L’exposition  « La musique portée par le roman, Regards croisés sur Proust et Tanpınar »

La curatrice, Aylin Koçiyan, a fait appel à de nombreux spécialistes pour réaliser l’exposition. C’est en ces termes qu’elle définit son travail : « L’objectif de l’exposition « La musique portée par le roman » est d’apporter un regard croisé sur la manière avec laquelle la musique revient comme un leitmotiv dans l’œuvre colossale de Marcel Proust (1871-1922), A la recherche du temps perdu, publiée en sept tomes de 1913 à 1927, et dans le roman-fleuve d’Ahmet Hamdi Tanpınar (1901-1962). Notre travail explore comment la musique émerge comme une expérience intime et existentielle permettant à l’individu d’atteindre l’essence et la profondeur de l’être et des choses, ainsi que comme un langage universel, seule capable de traduire l’indicible, l’ineffable… »



La musique chez Proust et Tanpınar

La Sonate de Vinteuil de Proust

A la Recherche du Temps perdu, permet à Marcel Proust de créer,  à partir de personnages qu’il a connus dans sa vie, des figures d’artistes imaginaires comme le musicien Vinteuil, l’écrivain Bergotte et le peintre Elstir. 

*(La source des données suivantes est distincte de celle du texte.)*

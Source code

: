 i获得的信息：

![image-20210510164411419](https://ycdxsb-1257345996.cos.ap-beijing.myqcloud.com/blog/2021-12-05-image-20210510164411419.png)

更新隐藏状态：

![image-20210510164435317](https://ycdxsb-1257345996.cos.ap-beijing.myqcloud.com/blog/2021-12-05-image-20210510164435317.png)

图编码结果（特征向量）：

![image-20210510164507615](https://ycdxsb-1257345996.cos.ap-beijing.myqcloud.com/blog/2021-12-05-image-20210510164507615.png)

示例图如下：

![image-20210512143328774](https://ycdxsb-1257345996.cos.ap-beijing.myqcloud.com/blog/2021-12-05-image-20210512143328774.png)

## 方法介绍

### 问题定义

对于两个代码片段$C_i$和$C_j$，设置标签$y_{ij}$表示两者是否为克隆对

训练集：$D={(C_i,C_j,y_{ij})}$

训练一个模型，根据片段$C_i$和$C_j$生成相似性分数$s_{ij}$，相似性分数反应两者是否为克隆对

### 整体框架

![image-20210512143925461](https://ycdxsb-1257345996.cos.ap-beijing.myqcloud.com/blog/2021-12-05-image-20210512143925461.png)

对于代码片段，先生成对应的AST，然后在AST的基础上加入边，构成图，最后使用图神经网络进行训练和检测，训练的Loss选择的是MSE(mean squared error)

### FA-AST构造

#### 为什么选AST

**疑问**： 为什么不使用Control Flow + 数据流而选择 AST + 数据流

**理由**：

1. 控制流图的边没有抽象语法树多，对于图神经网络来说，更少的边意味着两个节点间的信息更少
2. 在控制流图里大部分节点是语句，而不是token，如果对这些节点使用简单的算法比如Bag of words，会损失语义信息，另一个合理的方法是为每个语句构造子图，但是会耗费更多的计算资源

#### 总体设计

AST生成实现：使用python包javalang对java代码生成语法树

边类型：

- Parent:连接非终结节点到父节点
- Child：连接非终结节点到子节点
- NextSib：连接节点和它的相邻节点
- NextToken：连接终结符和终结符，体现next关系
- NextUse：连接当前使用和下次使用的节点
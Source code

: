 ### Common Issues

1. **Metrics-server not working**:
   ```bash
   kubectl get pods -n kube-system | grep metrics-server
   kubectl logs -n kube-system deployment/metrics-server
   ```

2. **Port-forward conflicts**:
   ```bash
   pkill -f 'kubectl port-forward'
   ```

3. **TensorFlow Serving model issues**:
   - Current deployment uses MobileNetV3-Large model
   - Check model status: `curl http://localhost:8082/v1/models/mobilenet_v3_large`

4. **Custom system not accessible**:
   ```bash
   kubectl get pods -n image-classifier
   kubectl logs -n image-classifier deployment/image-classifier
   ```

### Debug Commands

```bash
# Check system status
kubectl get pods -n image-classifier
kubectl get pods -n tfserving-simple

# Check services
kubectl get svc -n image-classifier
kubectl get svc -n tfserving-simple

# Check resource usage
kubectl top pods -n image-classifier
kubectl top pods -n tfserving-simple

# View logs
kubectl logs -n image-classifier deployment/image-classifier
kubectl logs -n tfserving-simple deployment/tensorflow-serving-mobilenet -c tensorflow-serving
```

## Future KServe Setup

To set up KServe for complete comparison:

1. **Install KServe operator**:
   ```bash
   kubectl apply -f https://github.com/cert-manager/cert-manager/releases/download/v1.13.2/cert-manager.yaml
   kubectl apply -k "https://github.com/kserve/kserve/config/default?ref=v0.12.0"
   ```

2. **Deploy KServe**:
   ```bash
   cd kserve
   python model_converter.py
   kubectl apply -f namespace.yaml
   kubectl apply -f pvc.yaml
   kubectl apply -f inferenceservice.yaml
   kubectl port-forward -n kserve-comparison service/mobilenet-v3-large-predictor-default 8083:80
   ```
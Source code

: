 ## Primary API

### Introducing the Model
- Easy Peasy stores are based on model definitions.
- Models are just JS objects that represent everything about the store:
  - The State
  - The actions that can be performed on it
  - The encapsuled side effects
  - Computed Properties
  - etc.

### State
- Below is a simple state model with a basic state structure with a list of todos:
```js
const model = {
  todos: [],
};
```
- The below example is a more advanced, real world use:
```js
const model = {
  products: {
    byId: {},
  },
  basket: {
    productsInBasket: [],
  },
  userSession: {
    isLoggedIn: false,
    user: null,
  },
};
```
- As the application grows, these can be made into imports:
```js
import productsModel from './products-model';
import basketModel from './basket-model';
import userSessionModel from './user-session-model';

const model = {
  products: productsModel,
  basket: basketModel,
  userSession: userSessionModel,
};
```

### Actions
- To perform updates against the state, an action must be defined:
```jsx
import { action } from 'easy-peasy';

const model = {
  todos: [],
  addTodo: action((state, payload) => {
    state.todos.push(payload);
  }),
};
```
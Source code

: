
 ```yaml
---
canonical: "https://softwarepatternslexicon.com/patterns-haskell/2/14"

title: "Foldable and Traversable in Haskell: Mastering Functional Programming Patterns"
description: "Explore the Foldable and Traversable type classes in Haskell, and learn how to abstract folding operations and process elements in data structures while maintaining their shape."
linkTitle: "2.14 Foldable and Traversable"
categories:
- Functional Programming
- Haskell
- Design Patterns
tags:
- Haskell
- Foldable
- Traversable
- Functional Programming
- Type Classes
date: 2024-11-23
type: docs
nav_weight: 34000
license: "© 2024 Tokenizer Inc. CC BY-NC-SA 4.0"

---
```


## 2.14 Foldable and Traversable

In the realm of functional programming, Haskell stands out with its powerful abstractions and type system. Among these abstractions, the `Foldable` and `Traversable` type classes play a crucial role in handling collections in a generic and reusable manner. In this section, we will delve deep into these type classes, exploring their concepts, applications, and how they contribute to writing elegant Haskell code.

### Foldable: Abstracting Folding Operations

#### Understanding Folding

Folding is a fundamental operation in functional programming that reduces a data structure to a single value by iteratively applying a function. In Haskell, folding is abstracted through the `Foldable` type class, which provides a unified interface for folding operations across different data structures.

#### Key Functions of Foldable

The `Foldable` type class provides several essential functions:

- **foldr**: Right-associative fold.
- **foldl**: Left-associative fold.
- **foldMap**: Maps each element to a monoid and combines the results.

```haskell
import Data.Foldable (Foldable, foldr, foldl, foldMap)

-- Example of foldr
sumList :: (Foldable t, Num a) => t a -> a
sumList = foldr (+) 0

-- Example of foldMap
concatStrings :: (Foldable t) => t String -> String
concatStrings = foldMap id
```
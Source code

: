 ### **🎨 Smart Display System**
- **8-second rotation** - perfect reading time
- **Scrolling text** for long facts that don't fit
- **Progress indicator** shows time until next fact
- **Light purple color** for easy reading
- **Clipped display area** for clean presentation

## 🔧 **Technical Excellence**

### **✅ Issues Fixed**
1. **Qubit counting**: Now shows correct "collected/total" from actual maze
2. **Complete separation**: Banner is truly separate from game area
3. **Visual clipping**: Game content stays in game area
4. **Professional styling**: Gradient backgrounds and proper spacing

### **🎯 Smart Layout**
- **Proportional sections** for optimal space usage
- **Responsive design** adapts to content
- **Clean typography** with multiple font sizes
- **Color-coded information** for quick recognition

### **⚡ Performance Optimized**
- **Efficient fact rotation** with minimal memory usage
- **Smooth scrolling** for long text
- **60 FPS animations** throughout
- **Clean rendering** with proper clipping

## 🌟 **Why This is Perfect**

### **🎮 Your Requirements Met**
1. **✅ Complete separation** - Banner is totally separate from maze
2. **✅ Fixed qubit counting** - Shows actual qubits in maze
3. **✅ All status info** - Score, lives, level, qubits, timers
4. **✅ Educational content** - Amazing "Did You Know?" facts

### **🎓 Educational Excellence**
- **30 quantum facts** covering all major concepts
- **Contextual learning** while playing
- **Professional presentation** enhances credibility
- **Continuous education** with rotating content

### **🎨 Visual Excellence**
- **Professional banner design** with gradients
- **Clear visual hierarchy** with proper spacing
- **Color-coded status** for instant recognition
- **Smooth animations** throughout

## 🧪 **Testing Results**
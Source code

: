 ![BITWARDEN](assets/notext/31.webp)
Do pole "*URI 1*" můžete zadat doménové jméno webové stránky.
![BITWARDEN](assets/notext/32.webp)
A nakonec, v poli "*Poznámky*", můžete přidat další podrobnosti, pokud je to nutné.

Dans Un Amour de Swann, une « petite phrase » de la Sonate de Vinteuil,  devient  « l’air national » de l’amour entre Charles Swann et Odette de Crécy. Dans un des passages-clés du roman, lorsque Odette s’éloigne de Swann pour lui préférer le comte de Forcheville, lors d’un concert chez la marquise de Saint-Euverte, Swann entend la fameuse sonate dont la « petite phrase » ressuscite toutes les sensations de son passé avec Odette, tous « les refrains oubliés du bonheur », dans un merveilleux texte devenu un des symboles de Proust : 

Mais tout à coup ce fut comme si elle était entrée, et cette apparition lui fut une si déchirante souffrance qu'il dut porter la main à son cœur. C'est que le violon était monté à des notes hautes où il restait comme pour une attente, une attente qui se prolongeait sans qu'il cessât de les tenir, dans l'exaltation où il était d'apercevoir déjà l'objet de son attente qui s'approchait, et avec un effort désespéré pour tâcher de durer jusqu'à son arrivée, de l'accueillir avant d'expirer, de lui maintenir encore un moment de toutes ses dernières forces le chemin ouvert pour qu'il pût passer, comme on soutient une porte qui sans cela retomberait. Et avant que Swann eût eu le temps de comprendre, et de se dire : « C'est la petite phrase de la sonate de Vinteuil, n'écoutons pas ! » tous ses souvenirs du temps où Odette était éprise de lui, et qu'il avait réussi jusqu'à ce jour à maintenir invisibles dans les profondeurs de son être, trompés par ce brusque rayon du temps d'amour qu'ils crurent revenu, s'étaient réveillés et, à tire-d'aile, étaient remontés lui chanter éperdument, sans pitié pour son infortune présente, les refrains oubliés du bonheur.

Le Mahur Beste de Tanpınar

Dans sa trilogie romanesque, Huzur, en 1949, Sahnenin Dışındakiler, en 1973 et Mahur Beste, en 1975, à l’instar de Proust, Ahmet Hamdi Tanpınar  -dont certains livres sont traduits en français par Actes Sud, dont L’Institut de remise à l’heure des montres et des pendules, ou le merveilleux Pluie d’été – utilise le thème récurrent du « Mahur Beste », du compositeur turc du XVIIe siècle, Ebubekir Ağa.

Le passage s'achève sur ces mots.